== Segment start ==
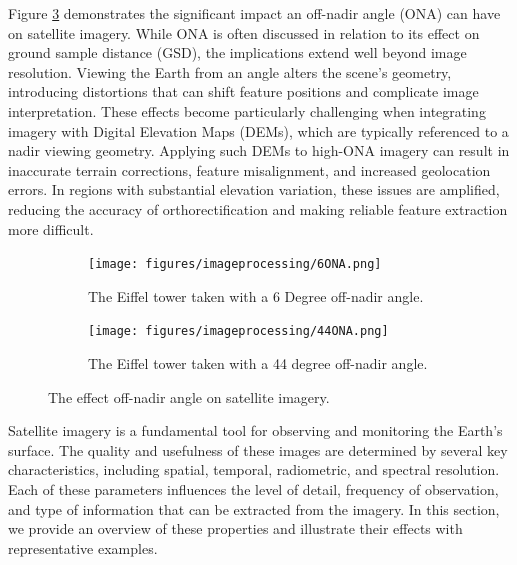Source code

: \noindent
Figure \ref{fig:OffImg} \cite{EUSI} demonstrates the significant impact an off-nadir angle (ONA) can have on satellite imagery. While ONA is often discussed in 
relation to its effect on ground sample distance (GSD), the implications extend well beyond image resolution. Viewing the Earth from an angle alters the scene's geometry, 
introducing distortions that can shift feature positions and complicate image interpretation. These effects become particularly challenging when integrating imagery 
with Digital Elevation Maps (DEMs), which are typically referenced to a nadir viewing geometry. Applying such DEMs to high-ONA imagery can result in inaccurate 
terrain corrections, feature misalignment, and increased geolocation errors. In regions with substantial elevation variation, these issues are amplified, reducing 
the accuracy of orthorectification and making reliable feature extraction more difficult.


\begin{figure}[H]
    \centering
    \begin{subfigure}[b]{0.48\linewidth}
        \centering
        \texttt{[image: figures/imageprocessing/6ONA.png]}
        \caption{The Eiffel tower taken with a 6 Degree off-nadir angle.}
        \label{fig:ONA1}
    \end{subfigure}
    \hfill
    \begin{subfigure}[b]{0.48\linewidth}
        \centering
        \texttt{[image: figures/imageprocessing/44ONA.png]} %
        \caption{The Eiffel tower taken with a 44 degree off-nadir angle.}
        \label{fig:ONA2}
    \end{subfigure}
    \caption{The effect off-nadir angle on satellite imagery.}
    \label{fig:OffImg}
\end{figure}



Satellite imagery is a fundamental tool for observing and monitoring the Earth's surface. The quality and usefulness of these images are determined by several key characteristics, including spatial, temporal, radiometric, and spectral resolution. Each of these parameters influences the level of detail, frequency of observation, and type of information that can be extracted from the imagery. In this section, we provide an overview of these properties and illustrate their effects with representative examples.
== Segment end ==
• _WHAT TO PRODUCE_: Nothing before the line holding "effect off-nadir angle" belongs in the answer. Repeat that line and the rest of the listing exactly.

• _YOUR RESPONSE_:
    \caption{The effect off-nadir angle on satellite imagery.}
    \label{fig:OffImg}
\end{figure}



Satellite imagery is a fundamental tool for observing and monitoring the Earth's surface. The quality and usefulness of these images are determined by several key characteristics, including spatial, temporal, radiometric, and spectral resolution. Each of these parameters influences the level of detail, frequency of observation, and type of information that can be extracted from the imagery. In this section, we provide an overview of these properties and illustrate their effects with representative examples.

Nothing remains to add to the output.